## YOUR OBJECTIVE:
Scan the entries below for the word "Well" and copy every line where it turns up.

**** SUPPLIED DATA ****

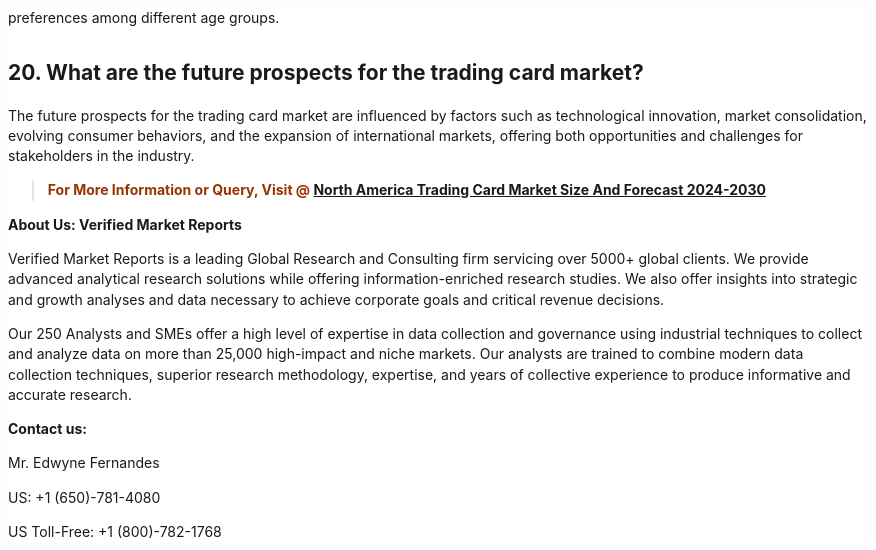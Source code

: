 preferences among different age groups.</p><h2>20. What are the future prospects for the trading card market?</div><div></h2><p>The future prospects for the trading card market are influenced by factors such as technological innovation, market consolidation, evolving consumer behaviors, and the expansion of international markets, offering both opportunities and challenges for stakeholders in the industry.</p></body></html></p><blockquote><p><span style="color: #993300;"><strong>For More Information or Query, Visit @ <a href="https://www.verifiedmarketreports.com/product/trading-card-market/">North America Trading Card Market Size And Forecast 2024-2030</a></strong></span></p></blockquote><p><strong>About Us: Verified Market Reports</strong></p><p>Verified Market Reports is a leading Global Research and Consulting firm servicing over 5000+ global clients. We provide advanced analytical research solutions while offering information-enriched research studies. We also offer insights into strategic and growth analyses and data necessary to achieve corporate goals and critical revenue decisions.</p><p>Our 250 Analysts and SMEs offer a high level of expertise in data collection and governance using industrial techniques to collect and analyze data on more than 25,000 high-impact and niche markets. Our analysts are trained to combine modern data collection techniques, superior research methodology, expertise, and years of collective experience to produce informative and accurate research.</p><p><strong>Contact us:</strong></p><p>Mr. Edwyne Fernandes</p><p>US: +1 (650)-781-4080</p><p>US Toll-Free: +1 (800)-782-1768</p>
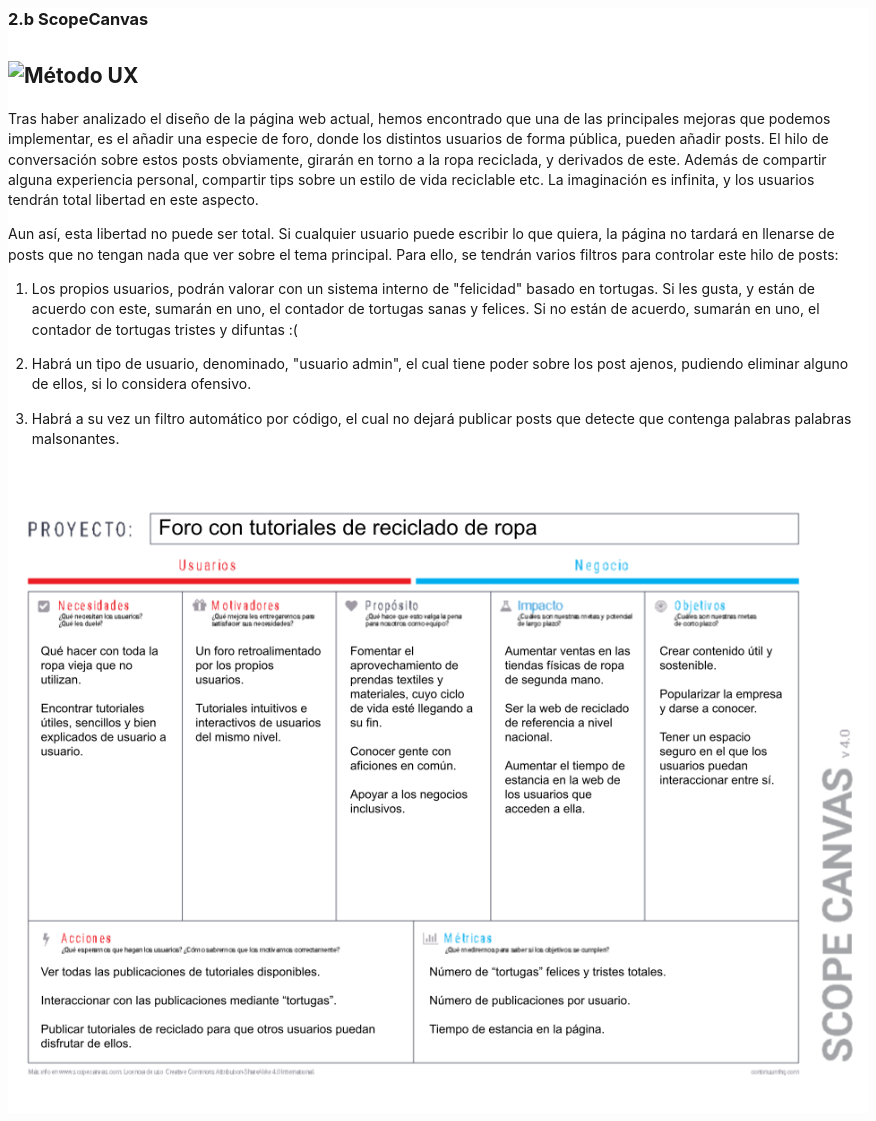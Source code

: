 
### 2.b ScopeCanvas
![Método UX](img/ScopeCanvas.png)
----

Tras haber analizado el diseño de la página web actual, hemos encontrado que una de las principales mejoras que podemos implementar, es el añadir una especie de foro, donde los distintos usuarios de forma pública, pueden añadir posts. El hilo de conversación sobre estos posts obviamente, girarán en torno a la ropa reciclada, y derivados de este. Además de compartir alguna experiencia personal, compartir tips sobre un estilo de vida reciclable etc. La imaginación es infinita, y los usuarios tendrán total libertad en este aspecto.

Aun así, esta libertad no puede ser total. Si cualquier usuario puede escribir lo que quiera, la página no tardará en llenarse de posts que no tengan nada que ver sobre el tema principal. Para ello, se tendrán varios filtros para controlar este hilo de posts:

1. Los propios usuarios, podrán valorar con un sistema interno de "felicidad" basado en tortugas. Si les gusta, y están de acuerdo con este, sumarán en uno, el contador de tortugas sanas y felices. Si no están de acuerdo, sumarán en uno, el contador de tortugas tristes y difuntas :(

2. Habrá un tipo de usuario, denominado, "usuario admin", el cual tiene poder sobre los post ajenos, pudiendo eliminar alguno de ellos, si lo considera ofensivo.

3. Habrá a su vez un filtro automático por código, el cual no dejará publicar posts que detecte que contenga palabras palabras malsonantes. 

![Scope Canvas](P2/scope_canvas.png)
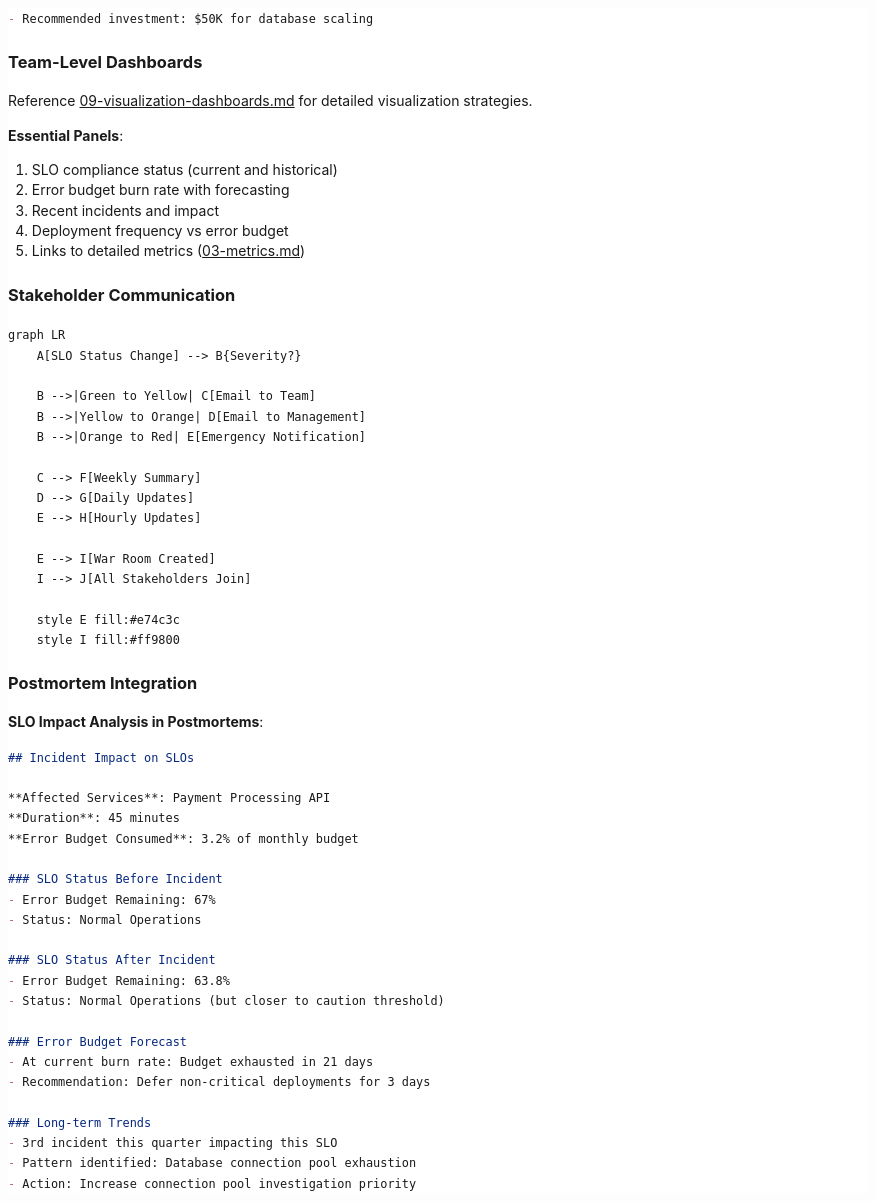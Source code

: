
 ```markdown
- Recommended investment: $50K for database scaling
```

### Team-Level Dashboards

Reference [09-visualization-dashboards.md](09-visualization-dashboards.md) for detailed visualization strategies.

**Essential Panels**:
1. SLO compliance status (current and historical)
2. Error budget burn rate with forecasting
3. Recent incidents and impact
4. Deployment frequency vs error budget
5. Links to detailed metrics ([03-metrics.md](03-metrics.md))

### Stakeholder Communication

```mermaid
graph LR
    A[SLO Status Change] --> B{Severity?}
    
    B -->|Green to Yellow| C[Email to Team]
    B -->|Yellow to Orange| D[Email to Management]
    B -->|Orange to Red| E[Emergency Notification]
    
    C --> F[Weekly Summary]
    D --> G[Daily Updates]
    E --> H[Hourly Updates]
    
    E --> I[War Room Created]
    I --> J[All Stakeholders Join]
    
    style E fill:#e74c3c
    style I fill:#ff9800
```

### Postmortem Integration

**SLO Impact Analysis in Postmortems**:

```markdown
## Incident Impact on SLOs

**Affected Services**: Payment Processing API
**Duration**: 45 minutes
**Error Budget Consumed**: 3.2% of monthly budget

### SLO Status Before Incident
- Error Budget Remaining: 67%
- Status: Normal Operations

### SLO Status After Incident
- Error Budget Remaining: 63.8%
- Status: Normal Operations (but closer to caution threshold)

### Error Budget Forecast
- At current burn rate: Budget exhausted in 21 days
- Recommendation: Defer non-critical deployments for 3 days

### Long-term Trends
- 3rd incident this quarter impacting this SLO
- Pattern identified: Database connection pool exhaustion
- Action: Increase connection pool investigation priority
```
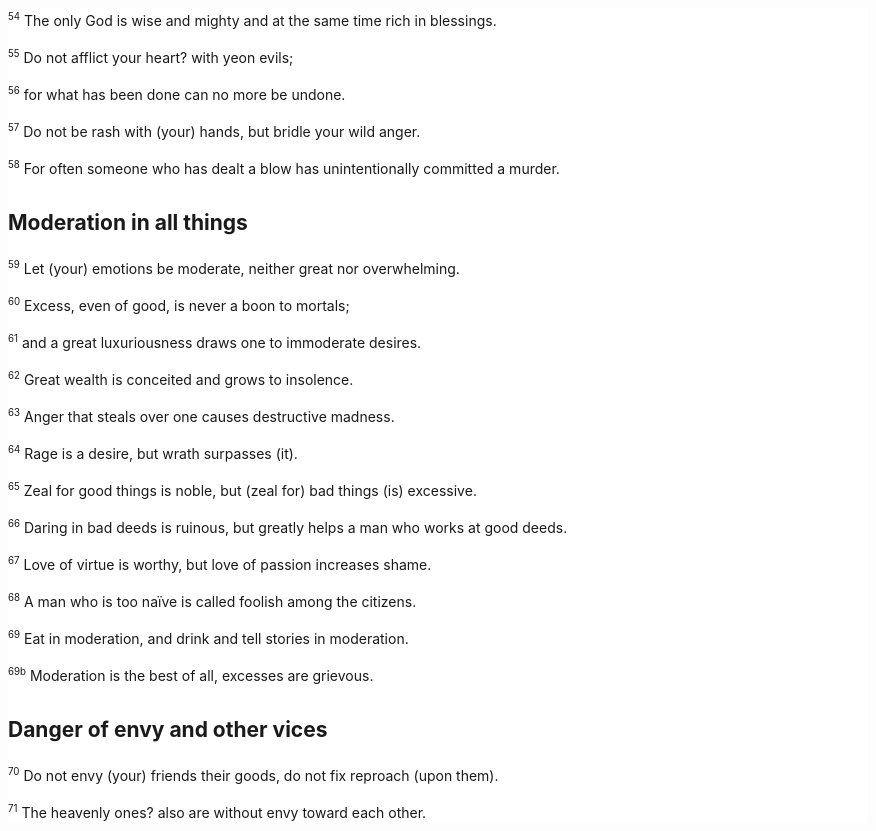 <span id="v54"><sup><small>54</small></sup></span>  The only God is wise and mighty and at the same time rich in blessings. 

<span id="v55"><sup><small>55</small></sup></span>  Do not afflict your heart? with yeon evils; 

<span id="v56"><sup><small>56</small></sup></span>  for what has been done can no more be undone. 

<span id="v57"><sup><small>57</small></sup></span>  Do not be rash with (your) hands, but bridle your wild anger. 

<span id="v58"><sup><small>58</small></sup></span>  For often someone who has dealt a blow has unintentionally committed a murder.

## Moderation in all things 

<span id="v59"><sup><small>59</small></sup></span>  Let (your) emotions be moderate, neither great nor overwhelming. 

<span id="v60"><sup><small>60</small></sup></span>  Excess, even of good, is never a boon to mortals; 

<span id="v61"><sup><small>61</small></sup></span>  and a great luxuriousness draws one to immoderate desires. 

<span id="v62"><sup><small>62</small></sup></span>  Great wealth is conceited and grows to insolence. 

<span id="v63"><sup><small>63</small></sup></span>  Anger that steals over one causes destructive madness. 

<span id="v64"><sup><small>64</small></sup></span>  Rage is a desire, but wrath surpasses (it). 

<span id="v65"><sup><small>65</small></sup></span>  Zeal for good things is noble, but (zeal for) bad things (is) excessive.

<span id="v66"><sup><small>66</small></sup></span>  Daring in bad deeds is ruinous, but greatly helps a man who works at good deeds.

<span id="v67"><sup><small>67</small></sup></span>  Love of virtue is worthy, but love of passion increases shame. 

<span id="v68"><sup><small>68</small></sup></span>  A man who is too naïve is called foolish among the citizens. 

<span id="v69"><sup><small>69</small></sup></span>  Eat in moderation, and drink and tell stories in moderation. 

<span id="v69b"><sup><small>69b</small></sup></span>  Moderation is the best of all, excesses are grievous. 


## Danger of envy and other vices 

<span id="v70"><sup><small>70</small></sup></span>  Do not envy (your) friends their goods, do not fix reproach (upon them). 

<span id="v71"><sup><small>71</small></sup></span>  The heavenly ones? also are without envy toward each other. 
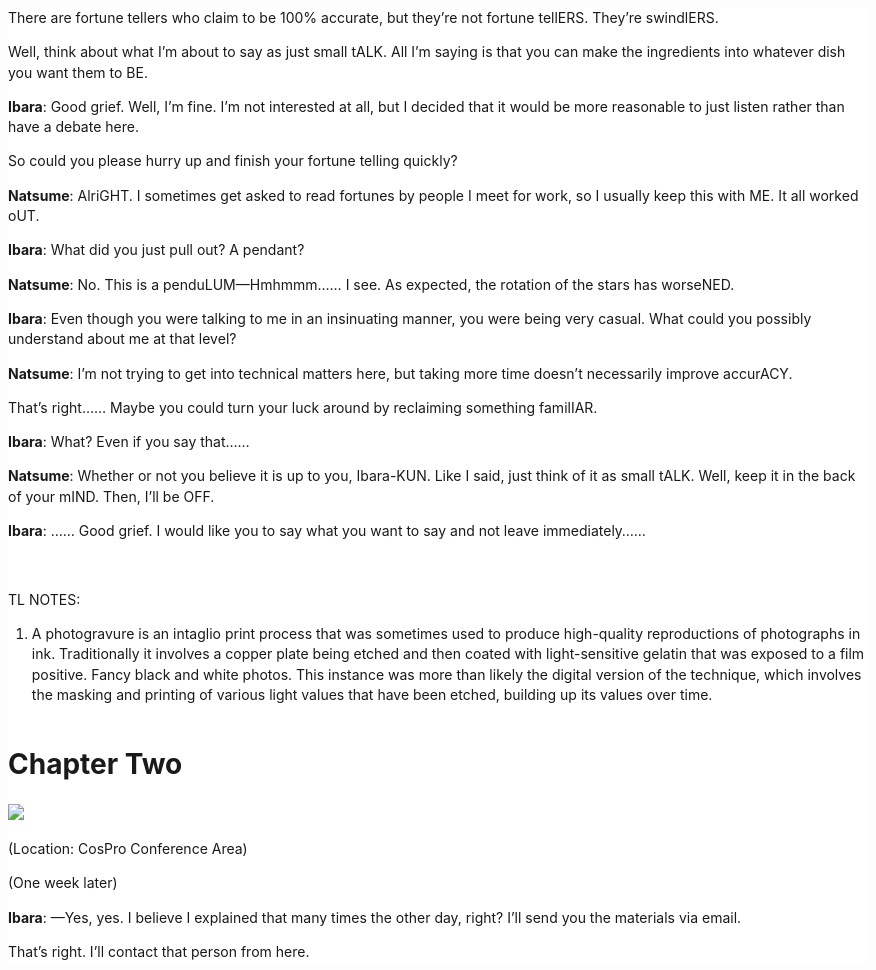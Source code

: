 There are fortune tellers who claim to be 100% accurate, but they’re not fortune tellERS. They’re swindlERS.

Well, think about what I’m about to say as just small tALK. All I’m saying is that you can make the ingredients into whatever dish you want them to BE.

**Ibara**: Good grief. Well, I’m fine. I’m not interested at all, but I decided that it would be more reasonable to just listen rather than have a debate here.

So could you please hurry up and finish your fortune telling quickly?

**Natsume**: AlriGHT. I sometimes get asked to read fortunes by people I meet for work, so I usually keep this with ME. It all worked oUT.

**Ibara**: What did you just pull out? A pendant?

**Natsume**: No. This is a penduLUM—Hmhmmm…… I see. As expected, the rotation of the stars has worseNED.

**Ibara**: Even though you were talking to me in an insinuating manner, you were being very casual. What could you possibly understand about me at that level?

**Natsume**: I’m not trying to get into technical matters here, but taking more time doesn’t necessarily improve accurACY.

That’s right…… Maybe you could turn your luck around by reclaiming something familIAR.

**Ibara**: What? Even if you say that……

**Natsume**: Whether or not you believe it is up to you, Ibara-KUN. Like I said, just think of it as small tALK. Well, keep it in the back of your mIND. Then, I’ll be OFF.

**Ibara**: …… Good grief. I would like you to say what you want to say and not leave immediately……

<br>

TL NOTES:
<ol> 
<li>A photogravure is an intaglio print process that was sometimes used to produce high-quality reproductions of photographs in ink. Traditionally it involves a copper plate being etched and then coated with light-sensitive gelatin that was exposed to a film positive. Fancy black and white photos. This instance was more than likely the digital version of the technique, which involves the masking and printing of various light values that have been etched, building up its values over time.</li>
</ol>

# Chapter Two

<img src="/images/SecondEra/PrivateRoom/smq1wp6k.png">

(Location: CosPro Conference Area)

(One week later)

**Ibara**: —Yes, yes. I believe I explained that many times the other day, right? I’ll send you the materials via email.

That’s right. I’ll contact that person from here.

****

## PROBLEM SOLUTION:
Well, think about what I’m about to say as just small tALK. All I’m saying is that you can make the ingredients into whatever dish you want them to BE.
**Ibara**: Good grief. Well, I’m fine. I’m not interested at all, but I decided that it would be more reasonable to just listen rather than have a debate here.
**Natsume**: Whether or not you believe it is up to you, Ibara-KUN. Like I said, just think of it as small tALK. Well, keep it in the back of your mIND. Then, I’ll be OFF.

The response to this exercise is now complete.